EXTRACTED MATERIAL –
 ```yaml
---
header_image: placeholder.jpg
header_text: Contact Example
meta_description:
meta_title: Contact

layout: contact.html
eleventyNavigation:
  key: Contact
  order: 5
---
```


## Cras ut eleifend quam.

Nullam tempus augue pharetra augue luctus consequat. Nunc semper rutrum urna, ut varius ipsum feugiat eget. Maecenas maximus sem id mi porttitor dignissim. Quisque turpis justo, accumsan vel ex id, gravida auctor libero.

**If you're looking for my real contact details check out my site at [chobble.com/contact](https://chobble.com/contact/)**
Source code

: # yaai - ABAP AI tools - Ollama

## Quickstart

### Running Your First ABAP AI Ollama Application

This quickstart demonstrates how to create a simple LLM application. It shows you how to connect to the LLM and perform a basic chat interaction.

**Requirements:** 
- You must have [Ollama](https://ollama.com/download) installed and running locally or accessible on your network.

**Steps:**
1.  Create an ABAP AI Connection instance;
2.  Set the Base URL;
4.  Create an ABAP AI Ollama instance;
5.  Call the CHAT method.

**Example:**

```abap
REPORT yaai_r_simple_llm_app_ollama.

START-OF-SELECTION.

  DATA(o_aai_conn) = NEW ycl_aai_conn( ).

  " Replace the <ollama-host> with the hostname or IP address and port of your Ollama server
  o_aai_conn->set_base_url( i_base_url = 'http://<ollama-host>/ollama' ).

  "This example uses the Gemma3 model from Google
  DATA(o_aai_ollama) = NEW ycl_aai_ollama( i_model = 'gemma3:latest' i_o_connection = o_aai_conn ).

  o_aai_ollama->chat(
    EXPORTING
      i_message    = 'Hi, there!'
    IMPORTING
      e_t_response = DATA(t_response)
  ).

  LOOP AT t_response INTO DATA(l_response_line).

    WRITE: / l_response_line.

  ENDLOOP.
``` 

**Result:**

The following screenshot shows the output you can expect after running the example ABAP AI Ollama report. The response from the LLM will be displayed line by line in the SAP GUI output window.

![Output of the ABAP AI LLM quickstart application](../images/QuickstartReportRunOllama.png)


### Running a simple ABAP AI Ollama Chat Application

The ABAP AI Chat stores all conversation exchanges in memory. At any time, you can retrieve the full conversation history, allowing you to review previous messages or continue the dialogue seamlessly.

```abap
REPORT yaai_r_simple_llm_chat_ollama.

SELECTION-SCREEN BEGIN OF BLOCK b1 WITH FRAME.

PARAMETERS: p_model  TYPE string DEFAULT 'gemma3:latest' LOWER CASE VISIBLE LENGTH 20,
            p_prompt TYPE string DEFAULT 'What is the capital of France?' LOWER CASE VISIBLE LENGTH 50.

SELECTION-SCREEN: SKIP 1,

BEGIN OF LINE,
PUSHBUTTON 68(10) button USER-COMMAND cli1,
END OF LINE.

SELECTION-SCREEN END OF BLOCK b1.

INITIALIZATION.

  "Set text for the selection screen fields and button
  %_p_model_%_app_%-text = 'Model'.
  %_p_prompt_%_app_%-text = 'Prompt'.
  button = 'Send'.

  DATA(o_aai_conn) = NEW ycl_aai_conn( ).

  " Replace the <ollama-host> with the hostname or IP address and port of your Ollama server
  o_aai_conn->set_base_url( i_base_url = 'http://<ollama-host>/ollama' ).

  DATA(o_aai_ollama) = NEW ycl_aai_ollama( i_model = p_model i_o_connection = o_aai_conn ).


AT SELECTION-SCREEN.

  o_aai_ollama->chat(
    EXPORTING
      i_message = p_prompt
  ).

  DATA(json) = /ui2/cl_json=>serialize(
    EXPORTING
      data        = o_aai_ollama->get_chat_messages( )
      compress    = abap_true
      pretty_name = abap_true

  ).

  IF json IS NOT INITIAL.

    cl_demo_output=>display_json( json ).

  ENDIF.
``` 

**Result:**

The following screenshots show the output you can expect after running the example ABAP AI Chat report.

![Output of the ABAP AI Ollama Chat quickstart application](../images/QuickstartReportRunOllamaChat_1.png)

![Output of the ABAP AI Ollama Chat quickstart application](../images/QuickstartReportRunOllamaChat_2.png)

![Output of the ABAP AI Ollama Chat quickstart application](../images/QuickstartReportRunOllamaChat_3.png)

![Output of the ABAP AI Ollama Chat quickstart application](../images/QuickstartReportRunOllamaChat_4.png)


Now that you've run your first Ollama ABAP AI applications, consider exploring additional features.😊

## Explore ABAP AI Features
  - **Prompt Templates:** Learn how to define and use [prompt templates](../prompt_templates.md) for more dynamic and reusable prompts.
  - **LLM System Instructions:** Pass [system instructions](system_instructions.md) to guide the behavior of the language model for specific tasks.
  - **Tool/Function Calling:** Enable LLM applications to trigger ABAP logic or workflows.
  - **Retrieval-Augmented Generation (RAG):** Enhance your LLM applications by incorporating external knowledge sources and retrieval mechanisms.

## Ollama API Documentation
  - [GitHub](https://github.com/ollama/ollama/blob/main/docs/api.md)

WORK REQUEST – Exactly the lines from the one containing "- **Retrieval-Augmented Generation" through the last line of the records are to be transcribed, both endpoints included.

RESPONSE –
  - **Retrieval-Augmented Generation (RAG):** Enhance your LLM applications by incorporating external knowledge sources and retrieval mechanisms.

## Ollama API Documentation
  - [GitHub](https://github.com/ollama/ollama/blob/main/docs/api.md)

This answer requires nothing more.